§ **About this task**
Go through the data and say how many lines include the string "when"; return only the figure.

§ **Information shown**
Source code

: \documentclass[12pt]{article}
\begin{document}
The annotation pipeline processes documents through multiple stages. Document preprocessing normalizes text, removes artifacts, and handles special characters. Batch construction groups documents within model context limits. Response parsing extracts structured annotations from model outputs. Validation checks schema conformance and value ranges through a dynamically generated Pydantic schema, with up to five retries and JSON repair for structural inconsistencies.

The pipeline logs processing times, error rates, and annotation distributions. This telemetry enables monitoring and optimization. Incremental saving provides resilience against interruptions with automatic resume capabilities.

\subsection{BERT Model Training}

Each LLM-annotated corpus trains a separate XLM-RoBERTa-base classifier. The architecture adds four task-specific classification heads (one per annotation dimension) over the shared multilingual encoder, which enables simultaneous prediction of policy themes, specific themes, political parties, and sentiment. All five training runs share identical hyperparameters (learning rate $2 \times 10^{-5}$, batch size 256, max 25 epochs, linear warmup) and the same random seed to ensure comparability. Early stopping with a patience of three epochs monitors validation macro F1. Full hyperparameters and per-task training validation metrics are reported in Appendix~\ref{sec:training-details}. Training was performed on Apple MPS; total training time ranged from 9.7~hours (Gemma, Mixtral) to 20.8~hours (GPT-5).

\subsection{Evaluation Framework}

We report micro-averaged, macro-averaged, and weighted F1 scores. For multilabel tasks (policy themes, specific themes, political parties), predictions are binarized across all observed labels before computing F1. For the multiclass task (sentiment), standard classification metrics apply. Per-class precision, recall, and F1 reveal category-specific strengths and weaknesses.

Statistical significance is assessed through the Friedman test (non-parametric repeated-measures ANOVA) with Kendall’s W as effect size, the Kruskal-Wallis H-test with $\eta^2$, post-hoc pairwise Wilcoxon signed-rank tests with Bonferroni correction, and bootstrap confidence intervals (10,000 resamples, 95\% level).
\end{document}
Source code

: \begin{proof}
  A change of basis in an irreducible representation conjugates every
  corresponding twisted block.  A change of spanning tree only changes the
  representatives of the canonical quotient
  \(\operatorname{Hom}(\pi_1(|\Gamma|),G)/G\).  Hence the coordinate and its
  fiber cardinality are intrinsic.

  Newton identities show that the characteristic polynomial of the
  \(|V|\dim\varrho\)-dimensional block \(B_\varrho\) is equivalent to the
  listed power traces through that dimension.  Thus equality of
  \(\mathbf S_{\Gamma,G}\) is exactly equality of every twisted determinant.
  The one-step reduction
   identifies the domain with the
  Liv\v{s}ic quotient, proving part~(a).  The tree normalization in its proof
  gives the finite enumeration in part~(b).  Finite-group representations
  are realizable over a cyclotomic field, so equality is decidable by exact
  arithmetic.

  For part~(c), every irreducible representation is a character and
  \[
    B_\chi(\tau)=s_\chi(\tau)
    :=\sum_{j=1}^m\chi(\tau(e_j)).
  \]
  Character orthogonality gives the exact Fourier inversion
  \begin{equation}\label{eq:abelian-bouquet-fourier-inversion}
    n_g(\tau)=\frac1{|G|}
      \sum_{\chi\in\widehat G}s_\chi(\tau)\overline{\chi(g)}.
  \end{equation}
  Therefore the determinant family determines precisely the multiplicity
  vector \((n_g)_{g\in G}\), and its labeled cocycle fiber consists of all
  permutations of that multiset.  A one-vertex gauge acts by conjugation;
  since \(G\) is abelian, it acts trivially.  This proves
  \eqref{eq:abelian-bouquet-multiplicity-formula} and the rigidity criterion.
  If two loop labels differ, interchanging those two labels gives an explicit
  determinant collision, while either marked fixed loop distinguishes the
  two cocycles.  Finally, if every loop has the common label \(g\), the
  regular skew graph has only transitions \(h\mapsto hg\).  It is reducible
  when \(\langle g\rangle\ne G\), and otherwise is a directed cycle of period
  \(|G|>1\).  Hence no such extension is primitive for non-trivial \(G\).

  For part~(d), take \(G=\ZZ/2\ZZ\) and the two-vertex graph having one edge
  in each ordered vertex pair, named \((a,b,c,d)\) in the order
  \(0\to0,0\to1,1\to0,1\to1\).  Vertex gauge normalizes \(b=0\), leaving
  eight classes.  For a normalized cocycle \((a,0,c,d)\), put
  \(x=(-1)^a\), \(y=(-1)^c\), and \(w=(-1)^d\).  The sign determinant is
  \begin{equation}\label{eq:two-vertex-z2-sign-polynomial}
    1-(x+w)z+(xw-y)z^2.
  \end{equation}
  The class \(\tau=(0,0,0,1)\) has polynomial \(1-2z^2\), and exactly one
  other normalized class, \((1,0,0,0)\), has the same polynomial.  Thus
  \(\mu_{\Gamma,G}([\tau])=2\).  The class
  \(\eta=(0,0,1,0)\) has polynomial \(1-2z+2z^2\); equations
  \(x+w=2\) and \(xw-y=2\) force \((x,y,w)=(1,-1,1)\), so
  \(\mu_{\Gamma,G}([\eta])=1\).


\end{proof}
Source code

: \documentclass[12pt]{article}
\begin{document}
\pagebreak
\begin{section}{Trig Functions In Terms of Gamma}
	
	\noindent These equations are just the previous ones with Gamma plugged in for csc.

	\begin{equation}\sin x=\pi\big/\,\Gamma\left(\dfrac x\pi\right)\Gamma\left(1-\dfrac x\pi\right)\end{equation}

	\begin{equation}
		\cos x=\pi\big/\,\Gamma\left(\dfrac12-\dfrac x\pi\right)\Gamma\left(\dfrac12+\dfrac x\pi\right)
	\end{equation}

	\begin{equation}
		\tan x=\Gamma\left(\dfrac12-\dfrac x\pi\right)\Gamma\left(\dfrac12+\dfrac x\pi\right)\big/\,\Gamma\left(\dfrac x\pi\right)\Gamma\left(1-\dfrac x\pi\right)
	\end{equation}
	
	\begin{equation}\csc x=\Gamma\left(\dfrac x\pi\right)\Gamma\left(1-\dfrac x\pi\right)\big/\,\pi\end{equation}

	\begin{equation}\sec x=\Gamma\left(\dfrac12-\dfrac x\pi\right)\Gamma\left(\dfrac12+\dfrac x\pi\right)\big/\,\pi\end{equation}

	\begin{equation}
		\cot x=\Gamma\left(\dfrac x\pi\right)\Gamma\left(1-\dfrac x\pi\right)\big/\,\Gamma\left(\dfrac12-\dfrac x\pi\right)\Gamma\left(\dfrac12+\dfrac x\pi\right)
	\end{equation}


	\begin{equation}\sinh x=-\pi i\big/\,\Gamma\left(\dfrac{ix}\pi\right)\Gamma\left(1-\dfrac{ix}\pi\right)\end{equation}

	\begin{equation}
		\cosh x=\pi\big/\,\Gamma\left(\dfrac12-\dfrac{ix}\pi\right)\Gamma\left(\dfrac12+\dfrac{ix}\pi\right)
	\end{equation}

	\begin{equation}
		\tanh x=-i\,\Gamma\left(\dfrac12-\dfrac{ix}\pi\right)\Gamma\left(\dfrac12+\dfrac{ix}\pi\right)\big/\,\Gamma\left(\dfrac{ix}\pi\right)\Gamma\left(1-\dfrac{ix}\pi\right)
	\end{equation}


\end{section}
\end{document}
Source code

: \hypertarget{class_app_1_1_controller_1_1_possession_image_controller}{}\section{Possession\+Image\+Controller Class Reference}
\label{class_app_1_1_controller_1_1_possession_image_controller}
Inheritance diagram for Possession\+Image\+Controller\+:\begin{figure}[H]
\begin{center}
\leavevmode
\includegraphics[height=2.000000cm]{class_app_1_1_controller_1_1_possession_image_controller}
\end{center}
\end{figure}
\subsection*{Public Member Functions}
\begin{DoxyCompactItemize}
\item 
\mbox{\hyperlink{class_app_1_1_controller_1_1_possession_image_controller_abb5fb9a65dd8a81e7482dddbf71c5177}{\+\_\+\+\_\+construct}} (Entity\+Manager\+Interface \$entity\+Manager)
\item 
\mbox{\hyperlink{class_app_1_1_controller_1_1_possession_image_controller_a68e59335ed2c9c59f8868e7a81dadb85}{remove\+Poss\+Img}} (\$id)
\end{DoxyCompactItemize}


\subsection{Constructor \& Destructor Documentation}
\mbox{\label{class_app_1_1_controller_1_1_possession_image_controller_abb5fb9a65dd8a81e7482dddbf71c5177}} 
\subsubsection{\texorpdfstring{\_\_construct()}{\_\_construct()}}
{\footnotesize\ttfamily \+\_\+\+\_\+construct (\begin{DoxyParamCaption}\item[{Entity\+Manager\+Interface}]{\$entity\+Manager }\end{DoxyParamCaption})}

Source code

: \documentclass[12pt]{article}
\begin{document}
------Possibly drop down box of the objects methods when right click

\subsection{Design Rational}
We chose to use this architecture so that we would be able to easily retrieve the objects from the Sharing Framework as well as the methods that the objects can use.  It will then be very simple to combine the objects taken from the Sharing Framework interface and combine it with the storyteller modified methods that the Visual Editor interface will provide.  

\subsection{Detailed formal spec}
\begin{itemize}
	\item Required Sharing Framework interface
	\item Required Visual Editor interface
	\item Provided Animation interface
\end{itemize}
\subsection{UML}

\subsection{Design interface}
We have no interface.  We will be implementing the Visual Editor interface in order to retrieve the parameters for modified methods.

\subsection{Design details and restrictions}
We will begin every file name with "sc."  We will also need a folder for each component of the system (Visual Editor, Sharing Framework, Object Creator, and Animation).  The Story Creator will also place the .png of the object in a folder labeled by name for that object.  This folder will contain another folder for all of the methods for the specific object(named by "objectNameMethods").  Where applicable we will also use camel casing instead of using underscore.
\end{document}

§ **Exercise answer**
2